The second week of November is National Split Pea Soup week, which is not exactly headline news, but it does give me an opportunity to write about peas and related legumes. As a clinical nutritionist, I am always happy to pontificate on the health benefits of such a humble but nutrient-dense food group.

First, let’s get some terminology straight. Legumes, also known as pulses in the UK, are the broad category that includes beans, peas, and lentils. But nowadays, many people just use the simple term “beans” interchangeably with legumes, to refer to the whole category. And that’s what I’ll use in this article.

Beans come in a wide variety of shapes, sizes, and colors. In addition, they can be eaten in many forms, including whole or split, ground into flours, or as separate “fractions,” such as protein, fiber, or starch.

The U.S. Dry Bean Council (USdrybean.com), which obviously wants us all to eat more beans, states that “beans are a healthy, great-tasting food, familiar to people across the globe.” Let’s examine why health professionals are so enamored of these plant foods.

Beans Supply Essential Nutrients

Beans are a low-glycemic-index (GI), fiber-rich source of complex carbohydrates. These macronutrients help you feel full and give you sustained energy throughout the day. Research nutritionist Susan Raatz, writing for beaninstitute.com, says, “The reduced glycemic index of dry beans helps reduce the glycemic load of the diet when served in a mixed meal.”

Beans also contain insoluble fiber, which helps to keep blood sugar levels stable; and soluble fiber, which can lower cholesterol and provide other heart-protective benefits. Raatz finds that beans are “ideal foods for the management of abnormalities associated with insulin resistance, diabetes, and hyperlipidemia.”

Next, beans are a rich source of protein, relative to other vegetable products, and contain the essential amino acid lysine, which is missing from most grains. That is why beans and grains are called complementary proteins: Eaten together, such as in rice-and-bean dishes, they supply all the amino acids necessary for the proper function of cells, tissues, and fluid in our body.

Beans are also a good source of several micronutrients, such as the minerals magnesium, potassium, and zinc, which are needed for many essential functions in the body. These minerals, especially magnesium, are in short supply in most Americans’ diets. Beans, on the whole, are also a rich vegetarian source of iron for those who may not be getting animal sources of this mineral. They also supply vitamins B6 and folate, both important vitamins for mood and memory.

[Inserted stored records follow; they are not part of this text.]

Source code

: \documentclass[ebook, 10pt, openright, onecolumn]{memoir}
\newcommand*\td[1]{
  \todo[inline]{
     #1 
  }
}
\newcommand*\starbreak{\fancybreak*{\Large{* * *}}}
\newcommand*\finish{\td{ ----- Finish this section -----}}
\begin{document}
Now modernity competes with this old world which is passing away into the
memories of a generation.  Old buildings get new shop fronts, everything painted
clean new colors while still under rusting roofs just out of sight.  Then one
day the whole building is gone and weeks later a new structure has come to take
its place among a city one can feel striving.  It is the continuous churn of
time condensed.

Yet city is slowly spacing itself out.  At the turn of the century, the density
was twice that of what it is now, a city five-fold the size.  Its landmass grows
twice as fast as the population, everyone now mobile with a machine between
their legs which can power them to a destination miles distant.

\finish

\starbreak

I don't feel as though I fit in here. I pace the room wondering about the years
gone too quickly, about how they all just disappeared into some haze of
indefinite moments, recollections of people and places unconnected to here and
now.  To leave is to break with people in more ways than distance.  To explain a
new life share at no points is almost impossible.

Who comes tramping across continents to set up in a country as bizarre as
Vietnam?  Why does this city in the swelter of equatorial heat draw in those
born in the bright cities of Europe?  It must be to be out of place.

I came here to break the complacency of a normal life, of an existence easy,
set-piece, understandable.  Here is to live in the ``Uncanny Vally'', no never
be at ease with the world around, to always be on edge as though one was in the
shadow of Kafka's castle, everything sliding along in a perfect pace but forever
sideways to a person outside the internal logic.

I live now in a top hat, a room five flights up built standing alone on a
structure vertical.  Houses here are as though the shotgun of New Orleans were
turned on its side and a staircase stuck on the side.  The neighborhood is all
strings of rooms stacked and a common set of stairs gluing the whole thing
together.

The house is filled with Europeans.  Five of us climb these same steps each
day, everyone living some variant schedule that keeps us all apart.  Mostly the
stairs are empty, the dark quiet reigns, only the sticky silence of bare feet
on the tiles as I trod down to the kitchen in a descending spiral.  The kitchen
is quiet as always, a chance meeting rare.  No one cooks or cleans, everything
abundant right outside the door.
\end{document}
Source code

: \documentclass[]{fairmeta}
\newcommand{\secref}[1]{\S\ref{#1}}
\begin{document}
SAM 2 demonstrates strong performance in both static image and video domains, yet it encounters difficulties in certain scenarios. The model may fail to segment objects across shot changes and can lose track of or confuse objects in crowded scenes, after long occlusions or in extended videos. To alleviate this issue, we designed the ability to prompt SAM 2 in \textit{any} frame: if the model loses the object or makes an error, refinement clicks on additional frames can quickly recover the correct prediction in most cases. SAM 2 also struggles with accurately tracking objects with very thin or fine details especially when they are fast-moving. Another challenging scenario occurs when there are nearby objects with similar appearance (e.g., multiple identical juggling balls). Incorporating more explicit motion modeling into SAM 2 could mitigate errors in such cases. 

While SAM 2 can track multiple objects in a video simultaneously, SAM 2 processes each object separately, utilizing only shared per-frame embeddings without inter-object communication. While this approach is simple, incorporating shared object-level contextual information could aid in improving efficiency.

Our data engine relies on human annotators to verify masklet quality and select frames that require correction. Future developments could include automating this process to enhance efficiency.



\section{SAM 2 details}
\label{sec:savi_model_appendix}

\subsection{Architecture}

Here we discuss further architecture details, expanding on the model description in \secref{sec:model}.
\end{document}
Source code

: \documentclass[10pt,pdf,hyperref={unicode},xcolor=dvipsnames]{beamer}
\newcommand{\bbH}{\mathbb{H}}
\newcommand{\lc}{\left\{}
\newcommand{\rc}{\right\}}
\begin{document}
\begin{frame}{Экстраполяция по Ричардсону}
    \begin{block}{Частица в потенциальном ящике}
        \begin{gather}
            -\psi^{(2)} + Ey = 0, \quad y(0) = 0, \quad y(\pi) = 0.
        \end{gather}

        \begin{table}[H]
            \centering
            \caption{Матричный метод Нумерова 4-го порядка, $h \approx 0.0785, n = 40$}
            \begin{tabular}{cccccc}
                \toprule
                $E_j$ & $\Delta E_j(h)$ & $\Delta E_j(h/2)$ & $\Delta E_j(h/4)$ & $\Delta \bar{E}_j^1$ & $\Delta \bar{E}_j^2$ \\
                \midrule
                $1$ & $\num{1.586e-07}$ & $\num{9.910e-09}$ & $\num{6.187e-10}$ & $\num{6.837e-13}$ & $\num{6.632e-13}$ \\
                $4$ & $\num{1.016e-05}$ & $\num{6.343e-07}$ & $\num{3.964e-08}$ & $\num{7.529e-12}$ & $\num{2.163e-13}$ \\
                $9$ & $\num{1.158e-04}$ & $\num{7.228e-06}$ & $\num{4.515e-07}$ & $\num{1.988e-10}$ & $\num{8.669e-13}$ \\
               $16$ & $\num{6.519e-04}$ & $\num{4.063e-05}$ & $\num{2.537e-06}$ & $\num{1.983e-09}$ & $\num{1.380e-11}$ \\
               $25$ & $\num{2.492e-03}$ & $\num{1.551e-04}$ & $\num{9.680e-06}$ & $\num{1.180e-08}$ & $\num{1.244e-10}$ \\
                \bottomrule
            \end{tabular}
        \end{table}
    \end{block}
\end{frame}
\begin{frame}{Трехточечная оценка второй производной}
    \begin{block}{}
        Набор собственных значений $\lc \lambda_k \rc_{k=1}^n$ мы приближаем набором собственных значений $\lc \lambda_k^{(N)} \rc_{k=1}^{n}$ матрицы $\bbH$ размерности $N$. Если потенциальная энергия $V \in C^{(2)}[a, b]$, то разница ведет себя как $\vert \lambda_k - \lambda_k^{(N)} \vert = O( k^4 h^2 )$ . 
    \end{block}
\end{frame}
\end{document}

Studies Back the Benefits of Beans

A 2012 study published in the Archives of Internal Medicine found that eating legumes such as beans, chickpeas, or lentils as part of a low-glycemic index diet can improve glycemic control and reduce cardiovascular risk in people with type 2 diabetes. In the study, led by prominent GI researcher Dr. David Jenkins at the University of Toronto, those participants who ate a cup or more per day of beans showed clinically meaningful reductions in their blood pressure and in their A1C, a blood marker of blood sugar control. The American Diabetes Association suggests that people with diabetes include about one-half cup of dry beans and lentils per day in their meals.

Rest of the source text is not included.